# how to prove?

• Jun 7th 2009, 07:22 AM
pberardi
how to prove?
I realize that this is a quite simple proof. I can reason the answer but cannot prove it.

problem Statement:
Say c is a real number and has the property Q if x <= y whenever x, y in real numbers with cx <= cy. Which real numbers have property Q?
• Jun 7th 2009, 07:41 AM
Plato
Quote:

Originally Posted by pberardi
I realize that this is a quite simple proof. I can reason the answer but cannot prove it.
problem Statement: Say c is a real number and has the property Q if x <= y whenever x, y in real numbers with cx <= cy. Which real numbers have property Q?

I frankly don’t see what there is to prove here.
The number property Q is clearly membership in the positive real numbers.
Are you to prove this: $x \leqslant y\;\& \,c > 0\, \Rightarrow \,cx \leqslant cy$ ?
• Jun 7th 2009, 07:49 AM
pberardi
Quote:

Originally Posted by Plato
I frankly don’t see what there is to prove here.
The number property Q is clearly membership in the positive real numbers.
Are you to prove this: $x \leqslant y\;\& \,c > 0\, \Rightarrow \,cx \leqslant cy$ ?

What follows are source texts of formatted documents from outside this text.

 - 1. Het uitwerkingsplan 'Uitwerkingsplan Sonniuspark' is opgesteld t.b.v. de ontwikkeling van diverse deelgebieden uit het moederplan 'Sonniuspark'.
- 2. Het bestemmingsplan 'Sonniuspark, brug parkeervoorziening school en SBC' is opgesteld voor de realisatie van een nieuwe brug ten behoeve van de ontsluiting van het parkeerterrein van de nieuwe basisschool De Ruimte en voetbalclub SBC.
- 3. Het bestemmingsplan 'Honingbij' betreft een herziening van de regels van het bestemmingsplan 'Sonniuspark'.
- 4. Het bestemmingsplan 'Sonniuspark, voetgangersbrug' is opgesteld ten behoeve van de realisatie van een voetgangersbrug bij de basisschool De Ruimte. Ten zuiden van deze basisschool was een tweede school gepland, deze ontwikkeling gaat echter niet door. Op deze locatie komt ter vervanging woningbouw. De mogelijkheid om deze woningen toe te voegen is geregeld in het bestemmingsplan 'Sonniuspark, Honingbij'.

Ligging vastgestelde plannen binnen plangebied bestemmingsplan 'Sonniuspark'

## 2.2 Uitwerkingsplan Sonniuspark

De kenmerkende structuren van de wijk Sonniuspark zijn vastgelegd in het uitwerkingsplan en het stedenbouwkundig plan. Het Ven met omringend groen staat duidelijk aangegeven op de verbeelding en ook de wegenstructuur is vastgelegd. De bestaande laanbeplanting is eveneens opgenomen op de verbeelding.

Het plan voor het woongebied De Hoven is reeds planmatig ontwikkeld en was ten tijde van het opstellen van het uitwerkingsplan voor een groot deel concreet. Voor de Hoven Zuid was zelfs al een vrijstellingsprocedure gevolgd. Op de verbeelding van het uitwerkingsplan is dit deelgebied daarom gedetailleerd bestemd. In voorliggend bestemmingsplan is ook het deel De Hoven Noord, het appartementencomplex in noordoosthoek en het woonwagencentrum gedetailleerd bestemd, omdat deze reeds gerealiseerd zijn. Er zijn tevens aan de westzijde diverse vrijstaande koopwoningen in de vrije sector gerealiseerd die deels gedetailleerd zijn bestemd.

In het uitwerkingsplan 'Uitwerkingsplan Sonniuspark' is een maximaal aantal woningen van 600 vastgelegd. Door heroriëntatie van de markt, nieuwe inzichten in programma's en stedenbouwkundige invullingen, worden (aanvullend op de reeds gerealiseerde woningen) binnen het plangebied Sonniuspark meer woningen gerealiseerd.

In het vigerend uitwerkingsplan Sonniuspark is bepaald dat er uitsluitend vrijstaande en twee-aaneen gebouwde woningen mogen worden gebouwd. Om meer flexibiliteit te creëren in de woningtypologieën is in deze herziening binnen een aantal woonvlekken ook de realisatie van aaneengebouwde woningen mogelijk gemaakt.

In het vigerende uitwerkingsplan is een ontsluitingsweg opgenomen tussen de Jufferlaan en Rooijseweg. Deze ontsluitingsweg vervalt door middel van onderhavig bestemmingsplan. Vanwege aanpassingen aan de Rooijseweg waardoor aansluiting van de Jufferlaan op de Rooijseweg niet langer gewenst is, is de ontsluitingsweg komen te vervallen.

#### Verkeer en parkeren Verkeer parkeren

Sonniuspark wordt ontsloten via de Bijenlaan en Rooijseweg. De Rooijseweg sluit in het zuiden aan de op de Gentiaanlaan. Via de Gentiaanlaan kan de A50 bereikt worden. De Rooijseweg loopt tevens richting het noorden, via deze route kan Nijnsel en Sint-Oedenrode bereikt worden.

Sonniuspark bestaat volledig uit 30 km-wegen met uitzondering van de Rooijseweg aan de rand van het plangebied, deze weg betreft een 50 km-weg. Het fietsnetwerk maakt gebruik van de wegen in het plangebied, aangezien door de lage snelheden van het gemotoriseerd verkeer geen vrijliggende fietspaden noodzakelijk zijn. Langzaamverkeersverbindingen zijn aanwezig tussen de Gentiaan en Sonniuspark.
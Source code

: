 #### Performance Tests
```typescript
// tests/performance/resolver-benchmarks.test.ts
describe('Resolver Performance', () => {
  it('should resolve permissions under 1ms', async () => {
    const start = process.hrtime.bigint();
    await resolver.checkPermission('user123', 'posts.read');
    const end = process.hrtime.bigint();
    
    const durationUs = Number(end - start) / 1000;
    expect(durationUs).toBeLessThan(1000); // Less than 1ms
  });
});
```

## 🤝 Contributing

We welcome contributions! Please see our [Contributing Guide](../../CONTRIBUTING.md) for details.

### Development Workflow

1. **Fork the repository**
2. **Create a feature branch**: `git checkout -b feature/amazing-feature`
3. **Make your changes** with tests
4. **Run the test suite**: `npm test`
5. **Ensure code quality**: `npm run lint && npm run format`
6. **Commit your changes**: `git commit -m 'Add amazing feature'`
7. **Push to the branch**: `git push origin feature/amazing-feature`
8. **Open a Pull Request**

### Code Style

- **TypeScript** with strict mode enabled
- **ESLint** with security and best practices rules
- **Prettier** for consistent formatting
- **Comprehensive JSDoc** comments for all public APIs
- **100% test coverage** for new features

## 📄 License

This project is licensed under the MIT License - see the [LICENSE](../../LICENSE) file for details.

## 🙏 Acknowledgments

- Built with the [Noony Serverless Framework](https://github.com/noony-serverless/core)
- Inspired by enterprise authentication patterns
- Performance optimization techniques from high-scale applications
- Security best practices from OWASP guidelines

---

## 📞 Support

The problem statement is exactly as I have written it. Perhaps it is not a proof and that simply the answer would suffice. My other rationale is that we need to use a certain property that we know is true i.e. (x-y)^2 > 0 for x != y. If you Plato cannot formalize a proof for this then I am going to quit feeling bad about it. My only problem is that I would expect the prof to say "prove it".
• Jun 7th 2009, 08:04 AM
Plato
Quote:

Originally Posted by pberardi
If you Plato cannot formalize a proof for this then I am going to quit feeling bad about it. My only problem is that I would expect the prof to say "prove it".

Once again, as I said above, I do not see what there is to formalize other than what I posted.

BTW: I think the statement is very poorly written.
• Jun 7th 2009, 10:41 AM
Gamma
Suppose $x \leq y$, $c\in \mathbb{R}$.

$x \leq y$
$0\leq (y-x)$

Case 1: $c\in \mathbb{R}^+$

$c0\leq c(y-x)\Rightarrow 0\leq cy-cx \Rightarrow cx \leq cy$
Which is property Q.
Case 2: c=0

$0\cdot 0\leq 0(y-x)\Rightarrow 0\leq 0$
Which is trivially property Q.

Case 3: $c\in \mathbb{R}^-$

$c0\geq c(y-x)\Rightarrow 0\geq cy-cx \Rightarrow cx \geq cy$

Which is only property Q if x=y, but Q is for all $x,y \in \mathbb{R}$, so case 3 does not satisfy property Q.

Thus property Q is being non-negative.